In January, Niagara University celebrated the two-year anniversary of its permanent location in Vaughan, Ontario, a collaboration that has strengthened Niagara’s binational presence, given students and alumni a place to call their Niagara University home, and continued the 37-year legacy of Niagara alumni who take on levels of leadership across all professions in Canada.

“Two years ago, Niagara University became a permanent part of the Vaughan community,” said the Rev. James Maher, C.M., Niagara University president. “This partnership enables us to better serve the students who will become Ontario’s future teachers, educational and business leaders, as well as create seamless pathways for students to complete master’s degrees in critical industries of growth regionally and nationally. The continuing collaboration with Mayor Bevilacqua and the City of Vaughan has reinforced our commitment to build and sustain our cross-border community; to support a new generation of compassionate, dedicated, and successful graduates; and to become the premier binational university within the Province of Ontario.”

Initially offering Bachelor of Professional Studies and Master of Science in Educational Leadership programs, course offerings were expanded in fall 2020 with the addition of master’s degree programs in business administration, finance, and information security and digital forensics, areas that align with the opportunities that are available regionally and nationally. 

To provide comprehensive and seamless pathways into these programs, which were established with consent from the Ontario Ministry of Colleges and Universities, partnerships with 10 area colleges were created, enabling students who complete certain degree programs to easily transfer their credits. Niagara is also continuing to expand its reach as, earlier this month, it received approval from the Ontario Ministry of Education to accept international students in the province. 

In alignment with its mission, Niagara University’s Vaughan site introduced a speaker series to address critical community issues of social injustice and inequality, offering 15 presentations on a variety of topics. The university also hosted a webinar addressing why women remain dramatically under-represented at the top of corporate Canada and what can be done about it. The event celebrated the launching of the book “The Invisible Rules: What’s really holding women back in business and how to fix it,” authored by Dr. Paul Harrietha, chair of Niagara University in Ontario’s board of advisors, and Dr. Holly Catalfamo, adjunct professor in Niagara’s doctoral program in leadership and policy.
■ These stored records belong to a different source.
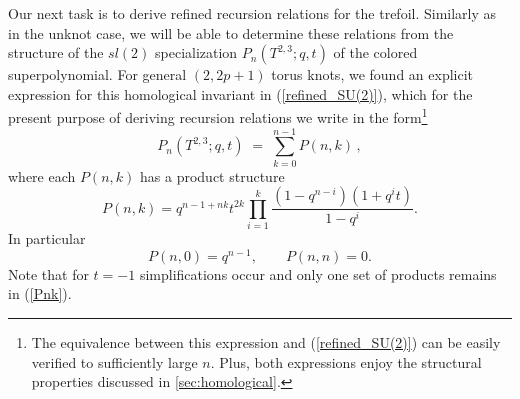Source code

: \documentclass[hyper,letterpaper]{JHEP3}
\newcommand{\be}{\begin{equation}}
\newcommand{\ee}{\end{equation}}
\begin{document}
Our next task is to derive refined recursion relations for the trefoil.
Similarly as in the unknot case, we will be able to determine these relations from
the structure of the $sl(2)$ specialization $P_{n}(T^{2,3};q,t)$ of the colored superpolynomial.
For general $(2,2p+1)$ torus knots, we found an explicit expression for
this homological invariant in (\ref{refined_SU(2)}), which for the present purpose
of deriving recursion relations we write in the form\footnote{The equivalence
between this expression and (\ref{refined_SU(2)}) can be easily verified to sufficiently large $n$.
Plus, both expressions enjoy the structural properties discussed in \ref{sec:homological}.}
\be
P_{n}(T^{2,3}; q,t) \; = \; \sum_{k=0}^{n-1} P(n,k) \,,    \label{Pn-single}
\ee
where each $P(n,k)$ has a product structure
\be
P(n,k) = q^{n-1+n k} t^{2k} \prod_{i=1}^k \frac{(1 - q^{n-i})(1 + q^i t)}{1 - q^i}.  \label{Pnk}
\ee
In particular
\be
P(n,0) = q^{n-1}, \qquad P(n,n) = 0.
\ee
Note that for $t=-1$ simplifications occur and only one set of products remains in (\ref{Pnk}).
\end{document}
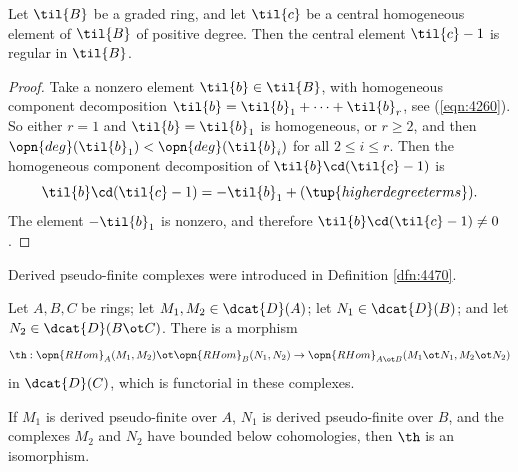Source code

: \begin{lem} \label{lem:4505}
Let $\til{B}$ be a graded ring, and let $\til{c}$ be a central homogeneous 
element of $\til{B}$ of positive degree. 
Then the central element $\til{c} - 1$ is regular in $\til{B}$.
\end{lem}

\begin{proof}
Take a nonzero element $\til{b} \in \til{B}$,
with homogeneous component decomposition 
$\til{b} = \til{b}_{1} + \cdots + \til{b}_{r}$, 
see (\ref{eqn:4260}). So either $r = 1$ and $\til{b} = \til{b}_{1}$
is homogeneous, or $r \geq 2$, and then
$\opn{deg}(\til{b}_{1}) < \opn{deg}(\til{b}_{i})$ for all 
$2 \leq i \leq r$. Then the homogeneous component decomposition
of $\til{b} \cd (\til{c} - 1)$ is 
\[ \til{b} \cd (\til{c} - 1) = - \til{b}_{1} + 
(\tup{higher degree terms}) . \]
The element $-\til{b}_{1}$ is nonzero, and therefore 
$\til{b} \cd (\til{c} - 1) \neq 0$. 
\end{proof}

Derived pseudo-finite complexes were introduced in Definition 
\ref{dfn:4470}.

\begin{lem} \label{lem:4406}
Let $A, B, C$ be rings; let 
$M_1, M_2 \in \dcat{D}(A)$; let $N_1 \in \dcat{D}(B)$; and let 
$N_2 \in \dcat{D}(B \ot C)$.
There is a morphism 
\[ \th : \opn{RHom}_{A}(M_1, M_2) \ot \opn{RHom}_{B}(N_1, N_2) \to 
\opn{RHom}_{A \ot B}(M_1 \ot N_1, M_2 \ot N_2) \]
in $\dcat{D}(C)$, which is functorial in these complexes. 

If $M_1$ is derived pseudo-finite over $A$, $N_1$ is derived pseudo-finite 
over $B$, and the complexes $M_2$ and $N_2$ have bounded below cohomologies, 
then $\th$ is an isomorphism. 
\end{lem}

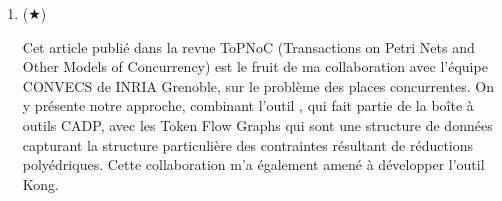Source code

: \begin{enumerate}
  \smallbreak
	\item ($\bigstar$) \cite{amat_toolchain_2023} 
  \begin{mdframed}
    Cet article publié dans la revue ToPNoC (Transactions on Petri Nets and Other
  Models of Concurrency) est le fruit de ma collaboration avec l’équipe CONVECS de
  INRIA Grenoble, sur le problème des places concurrentes. On y présente notre
  approche, combinant l'outil \caesar, qui fait partie de la boîte à outils
  \textsf{CADP}, avec les Token
  Flow Graphs qui sont une structure de données capturant la structure
  particulière des contraintes résultant de réductions polyédriques. Cette
  collaboration m’a également amené à développer l’outil
  \textsf{Kong}.
  \end{mdframed}
\end{enumerate}


\vspace{10pt}
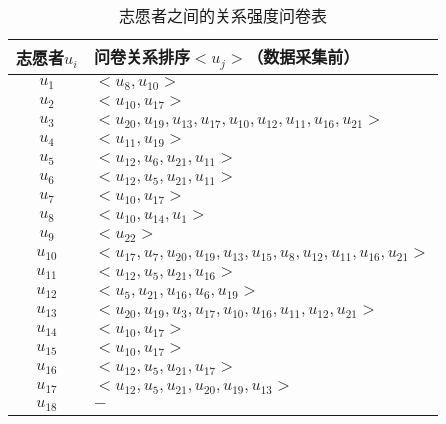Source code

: \begin{table}[htb]
\wuhao
  \centering
  \begin{minipage}[t]{0.8\linewidth} %
  \caption[志愿者的关系强度问卷表]{志愿者之间的关系强度问卷表}
  \label{tab:truthresult}
    \begin{tabular*}{\linewidth}{cp{10cm}}
      \toprule[1.5pt]
      {志愿者\mbox{$u_{i}$}} & {问卷关系排序\mbox{$<u_{j}>$}（数据采集前）}  \\
      \midrule[1pt]
      \mbox{$u_{1}$} & \mbox{$<u_{8},u_{10}>$}  \\
      \hline
      \mbox{$u_{2}$} & \mbox{$<u_{10},u_{17}>$}  \\
      \hline
      \mbox{$u_{3} $}&\mbox{$ <u_{20},u_{19},u_{13},u_{17},u_{10},u_{12},u_{11},u_{16},u_{21}>$}\\
      \hline
      \mbox{$u_{4}$} & \mbox{$<u_{11},u_{19}>$}\\
      \hline
      \mbox{$u_{5} $}& \mbox{$<u_{12},u_{6},u_{21},u_{11}>$}\\
      \hline
      \mbox{$u_{6}$} & \mbox{$<u_{12},u_{5},u_{21},u_{11}>$}\\
      \hline
      \mbox{$u_{7}$} & \mbox{$<u_{10},u_{17}>$}\\
      \hline
      \mbox{$u_{8}$} &\mbox{$ <u_{10},u_{14},u_{1}>$}\\
      \hline
      \mbox{$u_{9} $}& \mbox{$<u_{22}>$}\\
      \hline
      \mbox{$u_{10} $}& \mbox{$<u_{17},u_{7},u_{20},u_{19},u_{13},u_{15},u_{8},u_{12},u_{11},u_{16},u_{21}>$}\\
      \hline
      \mbox{$u_{11} $}&  \mbox{$<u_{12},u_{5},u_{21},u_{16}>$}\\
      \hline
      \mbox{$u_{12} $}& \mbox{$ <u_{5},u_{21},u_{16},u_{6},u_{19}>$}\\
      \hline
      \mbox{$u_{13}$} &\mbox{$ <u_{20},u_{19},u_{3},u_{17},u_{10},u_{16},u_{11},u_{12},u_{21}>$}\\
      \hline
      \mbox{$u_{14}$} &\mbox{$ <u_{10},u_{17} >$}\\
      \hline
      \mbox{$u_{15}$} & \mbox{$<u_{10},u_{17}>$}\\
      \hline
      \mbox{$u_{16}$} &\mbox{$ <u_{12},u_{5},u_{21},u_{17}>$}\\
      \hline
      \mbox{$u_{17} $}& \mbox{$< u_{12},u_{5},u_{21},u_{20},u_{19},u_{13}   >$}\\
      \hline
      \mbox{$u_{18} $}&\mbox{$ -$}\\

\end{tabular*}
\end{minipage}
\end{table}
It featured a panel of female leaders that included Christine Magee, co-founder and executive chair of Sleep Country Canada; Michelle Banik, corporate director and former chief people officer at OMERS; Zabeen Hirji, executive advisor at Deloitte and former CHRO of Royal Bank; and Diana Isaac, partner at Shulman and Partners, LLP.

Niagara’s location on the No. 13-Toronto Purchase Treaty Lands, the Territory of the Mississaugas of the Credit First Nation, and Traditional Territory of the Huron-Wendat and Haudenosaunee has presented opportunities to collaborate with its Indigenous neighbors to host events like the Ontario Indigenous Education Series, six virtual workshops for educators presented through a variety of Indigenous voices. 
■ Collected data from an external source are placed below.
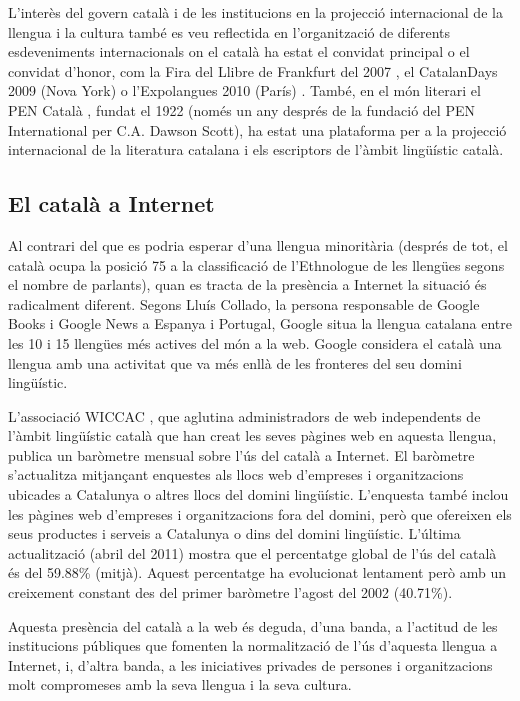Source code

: \documentclass[]{../../metanetpaper}
\begin{document}
\begin{multicols}{2}
L’interès del govern català i de les institucions en la projecció internacional de la llengua i la cultura també es veu reflectida en l’organització de diferents esdeveniments internacionals on el català ha estat el convidat principal o el convidat d’honor, com la Fira del Llibre de Frankfurt del 2007 \cite{CAT-Nota13}, el CatalanDays 2009 (Nova York) \cite{CAT-Nota14} o l’Expolangues 2010 (París) \cite{CAT-Nota15}. També, en el món literari el PEN Català \cite{CAT-Nota16}, fundat el 1922 (només un any després de la fundació del PEN International per C.A. Dawson Scott), ha estat una plataforma per a la projecció internacional de la literatura catalana i els escriptors de l’àmbit lingüístic català.

\subsection{El català a Internet}

 Al contrari del que es podria esperar d’una llengua minoritària (després de tot, el català ocupa la posició 75 a la classificació de l’Ethnologue \cite{CAT-Nota17} de les llengües segons el nombre de parlants), quan es tracta de la presència a Internet la situació és radicalment diferent. Segons Lluís Collado, la persona responsable de Google Books i Google News a Espanya i Portugal, Google situa la llengua catalana entre les 10 i 15 llengües més actives del món a la web. Google considera el català una llengua amb una activitat que va més enllà de les fronteres del seu domini lingüístic.  

L’associació WICCAC \cite{CAT-Nota18}, que aglutina administradors de web independents de l’àmbit lingüístic català que han creat les seves pàgines web en aquesta llengua, publica un baròmetre mensual sobre l’ús del català a Internet. El baròmetre s’actualitza mitjançant enquestes als llocs web d’empreses i organitzacions ubicades a Catalunya o altres llocs del domini lingüístic. L’enquesta també inclou les pàgines web d’empreses i organitzacions fora del domini, però que ofereixen els seus productes i serveis a Catalunya o dins del domini lingüístic. L’última actualització (abril del 2011) mostra que el percentatge global de l’ús del català és del 59.88\% (mitjà). Aquest percentatge ha evolucionat lentament però amb un creixement constant des del primer baròmetre l’agost del 2002 (40.71\%).

Aquesta presència del català a la web és deguda, d’una banda, a l’actitud de les institucions públiques que fomenten la normalització de l’ús d’aquesta llengua a Internet, i, d’altra banda, a les iniciatives privades de persones i organitzacions molt compromeses amb la seva llengua i la seva cultura.


\end{multicols}
\end{document}
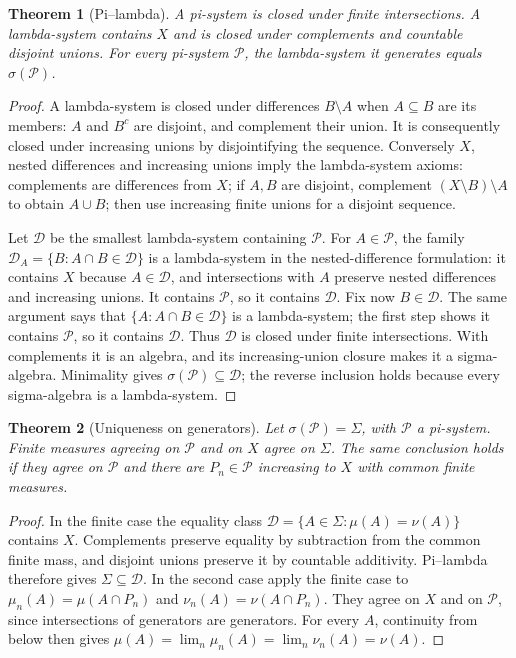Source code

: \documentclass[11pt,oneside,openany]{book}
\newtheorem{theorem}{Theorem}[chapter]
\theoremstyle{definition}
\theoremstyle{remark}
\newcommand{\family}[1]{}
\begin{document}
\begin{theorem}[Pi--lambda]
\family{D11.01.pi_lambda}\label{d11:01:pi-lambda}
A pi-system is closed under finite intersections. A lambda-system contains
$X$ and is closed under complements and countable disjoint unions.
For every pi-system $\mathcal P$, the lambda-system it generates equals
$\sigma(\mathcal P)$.
\end{theorem}
\begin{proof}
A lambda-system is closed under differences $B\setminus A$ when $A\subseteq B$
are its members: $A$ and $B^c$ are disjoint, and complement their union.
It is consequently closed under increasing unions by disjointifying the
sequence. Conversely $X$, nested differences and increasing unions imply
the lambda-system axioms: complements are differences from $X$; if $A,B$
are disjoint, complement $(X\setminus B)\setminus A$ to obtain $A\cup B$;
then use increasing finite unions for a disjoint sequence.

Let $\mathcal D$ be the smallest lambda-system containing $\mathcal P$.
For $A\in\mathcal P$, the family
$\mathcal D_A=\{B:A\cap B\in\mathcal D\}$ is a lambda-system in the
nested-difference formulation: it contains $X$ because $A\in\mathcal D$,
and intersections with $A$ preserve nested differences and increasing unions.
It contains $\mathcal P$, so it contains $\mathcal D$. Fix now $B\in\mathcal D$.
The same argument says that $\{A:A\cap B\in\mathcal D\}$ is a lambda-system;
the first step shows it contains $\mathcal P$, so it contains $\mathcal D$.
Thus $\mathcal D$ is closed under finite intersections. With complements it
is an algebra, and its increasing-union closure makes it a sigma-algebra.
Minimality gives $\sigma(\mathcal P)\subseteq\mathcal D$; the reverse
inclusion holds because every sigma-algebra is a lambda-system.
\end{proof}

\begin{theorem}[Uniqueness on generators]
\family{D11.01.measure_uniqueness_generators}\label{d11:01:measure-uniqueness-generators}
Let $\sigma(\mathcal P)=\Sigma$, with $\mathcal P$ a pi-system. Finite
measures agreeing on $\mathcal P$ and on $X$ agree on $\Sigma$.
The same conclusion holds if they agree on $\mathcal P$ and there are
$P_n\in\mathcal P$ increasing to $X$ with common finite measures.
\end{theorem}
\begin{proof}
In the finite case the equality class
$\mathcal D=\{A\in\Sigma:\mu(A)=\nu(A)\}$ contains $X$. Complements
preserve equality by subtraction from the common finite mass, and disjoint
unions preserve it by countable additivity. Pi--lambda therefore gives
$\Sigma\subseteq\mathcal D$.
In the second case apply the finite case to
$\mu_n(A)=\mu(A\cap P_n)$ and $\nu_n(A)=\nu(A\cap P_n)$.
They agree on $X$ and on $\mathcal P$, since intersections of generators
are generators. For every $A$, continuity from below then gives
$\mu(A)=\lim_n\mu_n(A)=\lim_n\nu_n(A)=\nu(A)$.
\end{proof}
\end{document}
Niagara’s influence in the Ontario region is also strengthened through its partnership with the Vaughan Chamber of Commerce. In addition to co-sponsoring events like the Women to Women Symposium, the university is actively involved with the chamber to provide experiential opportunities for its students, as well as support the local business community.

“An area of focus at Niagara University is to build partnerships and to identify and develop sustainable programs that meet the needs of our community,” said Dr. Vince Rinaldo, vice president, Ontario Administration. “I look forward to continuing to work with the City of Vaughan to develop opportunities that make a positive contribution to the economic development of the city and that positively impact or influence the lives of families in Vaughan.”